* **Exercise requirements**
From the entries below, tally the lines with "handle" in them and reply with that figure only.

Saved entries

※

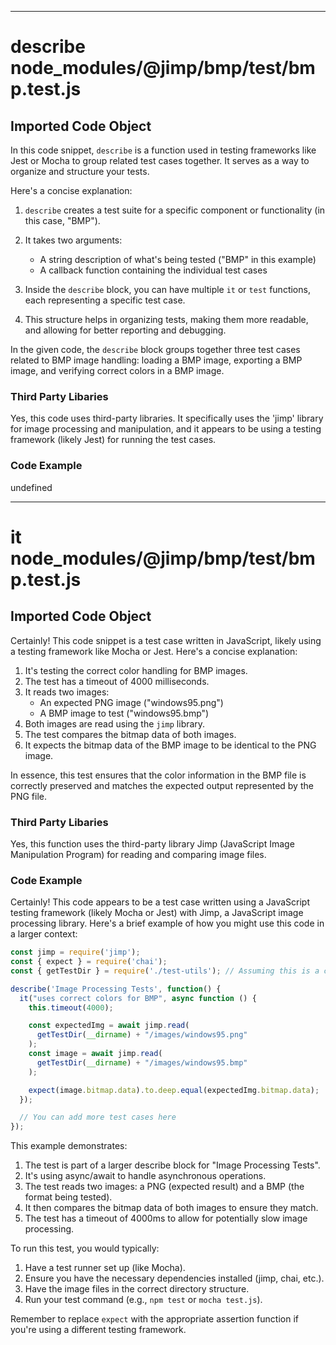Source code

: 

  
---
# describe node_modules/@jimp/bmp/test/bmp.test.js
## Imported Code Object
In this code snippet, `describe` is a function used in testing frameworks like Jest or Mocha to group related test cases together. It serves as a way to organize and structure your tests.

Here's a concise explanation:

1. `describe` creates a test suite for a specific component or functionality (in this case, "BMP").

2. It takes two arguments:
   - A string description of what's being tested ("BMP" in this example)
   - A callback function containing the individual test cases

3. Inside the `describe` block, you can have multiple `it` or `test` functions, each representing a specific test case.

4. This structure helps in organizing tests, making them more readable, and allowing for better reporting and debugging.

In the given code, the `describe` block groups together three test cases related to BMP image handling: loading a BMP image, exporting a BMP image, and verifying correct colors in a BMP image.

### Third Party Libaries

Yes, this code uses third-party libraries. It specifically uses the 'jimp' library for image processing and manipulation, and it appears to be using a testing framework (likely Jest) for running the test cases.

### Code Example

undefined

---
# it node_modules/@jimp/bmp/test/bmp.test.js
## Imported Code Object
Certainly! This code snippet is a test case written in JavaScript, likely using a testing framework like Mocha or Jest. Here's a concise explanation:

1. It's testing the correct color handling for BMP images.
2. The test has a timeout of 4000 milliseconds.
3. It reads two images:
   - An expected PNG image ("windows95.png")
   - A BMP image to test ("windows95.bmp")
4. Both images are read using the `jimp` library.
5. The test compares the bitmap data of both images.
6. It expects the bitmap data of the BMP image to be identical to the PNG image.

In essence, this test ensures that the color information in the BMP file is correctly preserved and matches the expected output represented by the PNG file.

### Third Party Libaries

Yes, this function uses the third-party library Jimp (JavaScript Image Manipulation Program) for reading and comparing image files.

### Code Example

Certainly! This code appears to be a test case written using a JavaScript testing framework (likely Mocha or Jest) with Jimp, a JavaScript image processing library. Here's a brief example of how you might use this code in a larger context:

```javascript
const jimp = require('jimp');
const { expect } = require('chai');
const { getTestDir } = require('./test-utils'); // Assuming this is a custom utility function

describe('Image Processing Tests', function() {
  it("uses correct colors for BMP", async function () {
    this.timeout(4000);

    const expectedImg = await jimp.read(
      getTestDir(__dirname) + "/images/windows95.png"
    );
    const image = await jimp.read(
      getTestDir(__dirname) + "/images/windows95.bmp"
    );

    expect(image.bitmap.data).to.deep.equal(expectedImg.bitmap.data);
  });

  // You can add more test cases here
});
```

This example demonstrates:

1. The test is part of a larger describe block for "Image Processing Tests".
2. It's using async/await to handle asynchronous operations.
3. The test reads two images: a PNG (expected result) and a BMP (the format being tested).
4. It then compares the bitmap data of both images to ensure they match.
5. The test has a timeout of 4000ms to allow for potentially slow image processing.

To run this test, you would typically:

1. Have a test runner set up (like Mocha).
2. Ensure you have the necessary dependencies installed (jimp, chai, etc.).
3. Have the image files in the correct directory structure.
4. Run your test command (e.g., `npm test` or `mocha test.js`).

Remember to replace `expect` with the appropriate assertion function if you're using a different testing framework.


  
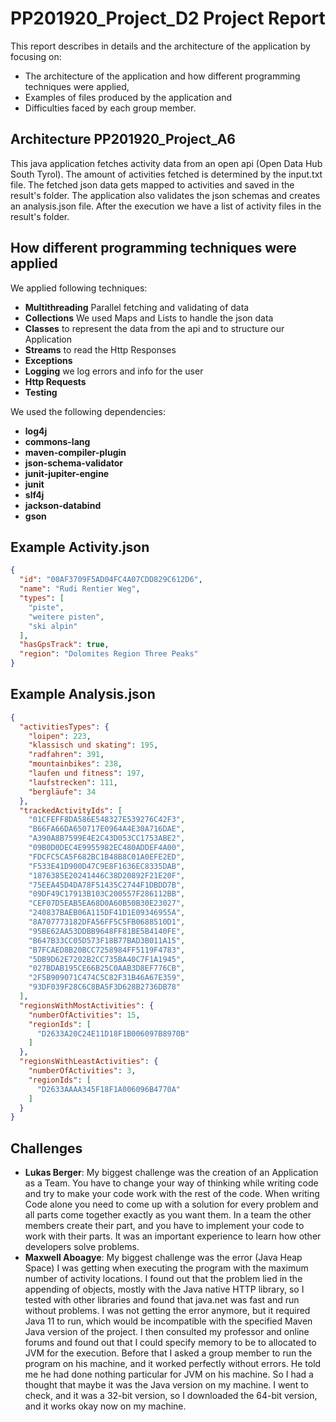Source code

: PP201920_Project_D2 Project Report
=====

This report describes in details and the architecture of the application by focusing on:

* The architecture of the application and how different programming techniques were applied,
* Examples of files produced by the application and
* Difficulties faced by each group member.

## Architecture PP201920_Project_A6

This java application fetches activity data from an open api (Open Data Hub South Tyrol). 
The amount of activities fetched is determined by the input.txt file. 
The fetched json data gets mapped to activities and saved in the result's folder. 
The application also validates the json schemas and creates an analysis.json file.
After the execution we have a list of activity files in the result's folder. 


## How different programming techniques were applied

We applied following techniques:

- **Multithreading** Parallel fetching and validating of data
- **Collections** We used Maps and Lists to handle the json data
- **Classes** to represent the data from the api and to structure our Application
- **Streams** to read the Http Responses
- **Exceptions**
- **Logging** we log errors and info for the user
- **Http Requests**
- **Testing**

We used the following dependencies:
- **log4j**
- **commons-lang**
- **maven-compiler-plugin**
- **json-schema-validator**
- **junit-jupiter-engine**
- **junit**
- **slf4j**
- **jackson-databind**
- **gson**


## Example Activity.json
```json
{
  "id": "00AF3709F5AD04FC4A07CDD829C612D6",
  "name": "Rudi Rentier Weg",
  "types": [
    "piste",
    "weitere pisten",
    "ski alpin"
  ],
  "hasGpsTrack": true,
  "region": "Dolomites Region Three Peaks"
}
```

## Example Analysis.json
```json
{
  "activitiesTypes": {
    "loipen": 223,
    "klassisch und skating": 195,
    "radfahren": 391,
    "mountainbikes": 238,
    "laufen und fitness": 197,
    "laufstrecken": 111,
    "bergläufe": 34
  },
  "trackedActivityIds": [
    "01CFEFF8DA586E548327E539276C42F3",
    "B66FA66DA650717E0964A4E30A716DAE",
    "A390A8B7599E4E2C43D053CC1753ABE2",
    "09B0D0DEC4E9955982EC480ADDEF4A00",
    "FDCFC5CA5F682BC1B48B8C01A0EFE2ED",
    "F533E41D900D47C9E8F1636EC8335DAB",
    "1876385E20241446C38D20892F21E20F",
    "75EEA45D4DA78F51435C2744F1DBDD7B",
    "09DF49C17913B103C200557F286112BB",
    "CEF07D5EAB5EA68D0A60B50B30E23027",
    "240837BAEB06A115DF41D1E09346955A",
    "8A707773182DFA56FF5C5FB0688510D1",
    "95BE62AA53DDBB9648FF81BE5B4140FE",
    "B647B33CC05D573F18B77BAD3B011A15",
    "B7FCAED8B20BCC7258984FF5119F4783",
    "5DB9D62E7202B2CC735BA40C7F1A1945",
    "027BDAB195CE66B25C0AAB3D8EF776CB",
    "2F5B909071C474C5C82F31B46A67E359",
    "93DF039F28C6C8BA5F3D628B2736DB78"
  ],
  "regionsWithMostActivities": {
    "numberOfActivities": 15,
    "regionIds": [
      "D2633A20C24E11D18F1B006097B8970B"
    ]
  },
  "regionsWithLeastActivities": {
    "numberOfActivities": 3,
    "regionIds": [
      "D2633AAAA345F18F1A006096B4770A"
    ]
  }
}
```
## Challenges
* **Lukas Berger**: My biggest challenge was the creation of an Application as a Team. You have to change your way of 
thinking while writing code and try to make your code work with the rest of the code. When writing Code alone you need 
to come up with a solution for every problem and all parts come together exactly as you want them. In a team the other 
members create their part, and you have to implement your code to work with their parts. It was an important experience 
to learn how other developers solve problems.
* **Maxwell Aboagye**: My biggest challenge was the error (Java Heap Space) I was getting when executing the program 
with the maximum number of activity locations. I found out that the problem lied in the appending of objects, mostly 
with the Java native HTTP library, so I tested with other libraries and found that java.net was fast and run without 
problems. I was not getting the error anymore, but it required Java 11 to run, which would be incompatible with the 
specified Maven Java version of the project. I then consulted my professor and online forums and found out that I could
specify memory to be to allocated to JVM for the execution. Before that I asked a group member to run the program on his 
machine, and it worked perfectly without errors. He told me he had done nothing particular for JVM on his machine. So I 
had a thought that maybe it was the Java version on my machine. I went to check, and it was a 32-bit version, so I 
downloaded the 64-bit version, and it works okay now on my machine.
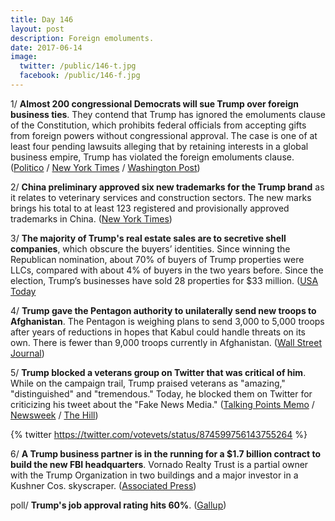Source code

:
 ```yaml
---
title: Day 146
layout: post
description: Foreign emoluments.
date: 2017-06-14
image:
  twitter: /public/146-t.jpg
  facebook: /public/146-f.jpg
---
```


1/ **Almost 200 congressional Democrats will sue Trump over foreign business ties**. They contend that Trump has ignored the emoluments clause of the Constitution, which prohibits federal officials from accepting gifts from foreign powers without congressional approval. The case is one of at least four pending lawsuits alleging that by retaining interests in a global business empire, Trump has violated the foreign emoluments clause. ([Politico](http://www.politico.com/story/2017/06/14/democrats-sue-trump-emoluments-239534) / [New York Times](https://www.nytimes.com/2017/06/14/us/politics/democrats-in-congress-to-sue-trump-over-foreign-business-dealings.html) / [Washington Post](https://www.washingtonpost.com/politics/congressional-democrats-to-file-emoluments-lawsuit-against-trump/2017/06/13/270e60e6-506d-11e7-be25-3a519335381c_story.html))

2/ **China preliminary approved six new trademarks for the Trump brand** as it relates to veterinary services and construction sectors. The new marks brings his total to at least 123 registered and provisionally approved trademarks in China. ([New York Times](https://www.nytimes.com/2017/06/13/business/trump-china-trademarks.html))

3/ **The majority of Trump's real estate sales are to secretive shell companies**, which obscure the buyers’ identities. Since winning the Republican nomination, about 70% of buyers of Trump properties were LLCs, compared with about 4% of buyers in the two years before. Since the election, Trump’s businesses have sold 28 properties for $33 million. ([USA Today](https://www.usatoday.com/story/news/2017/06/13/trump-property-buyers-make-clear-shift-secretive-llcs/102399558/)

4/ **Trump gave the Pentagon authority to unilaterally send new troops to Afghanistan**. The Pentagon is weighing plans to send 3,000 to 5,000 troops after years of reductions in hopes that Kabul could handle threats on its own. There is fewer than 9,000 troops currently in Afghanistan. ([Wall Street Journal](https://www.wsj.com/articles/white-house-hands-say-over-afghan-troop-levels-to-military-1497404106))

5/ **Trump blocked a veterans group on Twitter that was critical of him**. While on the campaign trail, Trump praised veterans as "amazing," "distinguished" and "tremendous." Today, he blocked them on Twitter for criticizing his tweet about the "Fake News Media." ([Talking Points Memo](http://talkingpointsmemo.com/livewire/vote-vets-blocked-by-trump-twitter) / [Newsweek](http://www.newsweek.com/trump-twitter-veterans-blocked-backlash-624962) / [The Hill](http://thehill.com/homenews/administration/337560-trump-blocks-veterans-group-on-twitter))

{% twitter https://twitter.com/votevets/status/874599756143755264 %}

6/ **A Trump business partner is in the running for a $1.7 billion contract to build the new FBI headquarters**. Vornado Realty Trust is a partial owner with the Trump Organization in two buildings and a major investor in a Kushner Cos. skyscraper. ([Associated Press](https://apnews.com/0b8ee973efe047e4ac0f6cb966799bb6/Trump-partner-said-in-running-to-build-FBI-headquarters))

poll/ **Trump's job approval rating hits 60%**. ([Gallup](http://www.gallup.com/poll/201617/gallup-daily-trump-job-approval.aspx))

※

* **Reply**
3